§ Brief: If a line in the listing carries the word "begin", return a copy of that line.

*** Supplied data ***

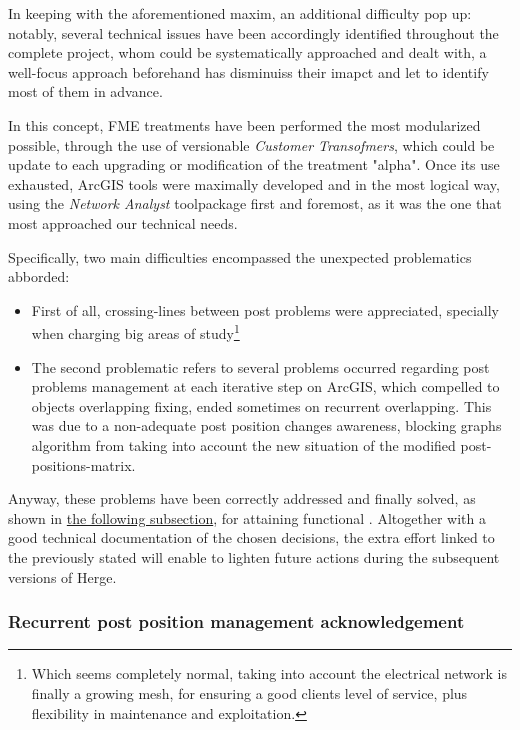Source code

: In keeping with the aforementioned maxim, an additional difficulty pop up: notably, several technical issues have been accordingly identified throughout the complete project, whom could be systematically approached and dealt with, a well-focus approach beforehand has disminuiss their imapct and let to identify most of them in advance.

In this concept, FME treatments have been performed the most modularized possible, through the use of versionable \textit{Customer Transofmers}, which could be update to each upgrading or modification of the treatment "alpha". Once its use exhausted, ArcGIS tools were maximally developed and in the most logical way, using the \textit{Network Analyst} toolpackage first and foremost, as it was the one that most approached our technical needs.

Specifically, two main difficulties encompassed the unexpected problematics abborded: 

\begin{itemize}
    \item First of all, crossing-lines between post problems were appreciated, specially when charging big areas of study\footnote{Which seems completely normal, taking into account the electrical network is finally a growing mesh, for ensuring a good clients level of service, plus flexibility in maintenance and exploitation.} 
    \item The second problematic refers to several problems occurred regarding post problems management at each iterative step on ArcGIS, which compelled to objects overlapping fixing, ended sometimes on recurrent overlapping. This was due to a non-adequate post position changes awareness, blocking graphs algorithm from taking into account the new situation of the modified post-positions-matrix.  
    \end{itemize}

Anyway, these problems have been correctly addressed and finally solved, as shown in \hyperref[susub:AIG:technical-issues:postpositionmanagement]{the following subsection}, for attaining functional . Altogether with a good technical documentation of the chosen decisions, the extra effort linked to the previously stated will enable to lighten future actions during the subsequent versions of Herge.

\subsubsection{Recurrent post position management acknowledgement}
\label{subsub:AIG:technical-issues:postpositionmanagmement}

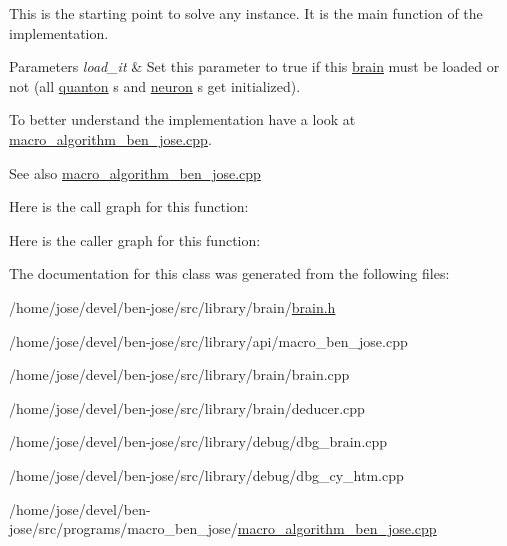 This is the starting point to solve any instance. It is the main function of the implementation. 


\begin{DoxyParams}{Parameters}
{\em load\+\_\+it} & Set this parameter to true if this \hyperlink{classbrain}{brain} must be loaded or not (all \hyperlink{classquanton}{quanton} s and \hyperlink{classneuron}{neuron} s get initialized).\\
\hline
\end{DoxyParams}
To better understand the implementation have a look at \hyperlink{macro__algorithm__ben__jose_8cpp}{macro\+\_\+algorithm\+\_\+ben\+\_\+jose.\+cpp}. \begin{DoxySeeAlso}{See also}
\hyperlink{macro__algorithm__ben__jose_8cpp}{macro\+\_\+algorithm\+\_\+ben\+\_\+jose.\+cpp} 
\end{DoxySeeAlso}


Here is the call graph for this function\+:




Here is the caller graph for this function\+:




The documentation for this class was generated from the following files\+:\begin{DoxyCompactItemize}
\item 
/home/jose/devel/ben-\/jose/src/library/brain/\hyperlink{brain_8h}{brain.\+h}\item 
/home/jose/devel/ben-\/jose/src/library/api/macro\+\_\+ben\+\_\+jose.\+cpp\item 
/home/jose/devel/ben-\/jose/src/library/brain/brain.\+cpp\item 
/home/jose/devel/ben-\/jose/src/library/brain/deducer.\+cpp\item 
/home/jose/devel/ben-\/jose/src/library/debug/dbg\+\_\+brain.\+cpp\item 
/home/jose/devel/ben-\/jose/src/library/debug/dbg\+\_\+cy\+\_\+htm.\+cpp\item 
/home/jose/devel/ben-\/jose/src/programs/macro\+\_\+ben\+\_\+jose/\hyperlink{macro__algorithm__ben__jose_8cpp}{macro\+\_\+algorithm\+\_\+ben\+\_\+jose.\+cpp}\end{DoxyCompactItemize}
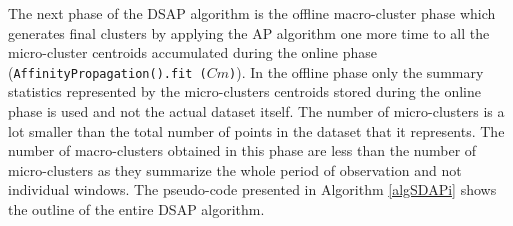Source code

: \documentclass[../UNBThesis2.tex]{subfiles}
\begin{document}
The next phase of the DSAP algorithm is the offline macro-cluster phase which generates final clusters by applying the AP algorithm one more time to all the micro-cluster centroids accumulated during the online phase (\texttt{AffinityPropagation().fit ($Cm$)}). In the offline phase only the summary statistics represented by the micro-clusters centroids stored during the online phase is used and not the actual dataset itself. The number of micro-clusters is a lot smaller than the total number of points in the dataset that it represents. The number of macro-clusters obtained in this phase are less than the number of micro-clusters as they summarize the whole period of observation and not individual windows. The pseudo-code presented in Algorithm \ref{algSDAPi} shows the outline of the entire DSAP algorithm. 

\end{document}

*** End of Supplied data ***

§ Task response:
\begin{itemize}
\begin{DoxyParams}{Parameters}
To better understand the implementation have a look at \hyperlink{macro__algorithm__ben__jose_8cpp}{macro\+\_\+algorithm\+\_\+ben\+\_\+jose.\+cpp}. \begin{DoxySeeAlso}{See also}
The documentation for this class was generated from the following files\+:\begin{DoxyCompactItemize}
\begin{document}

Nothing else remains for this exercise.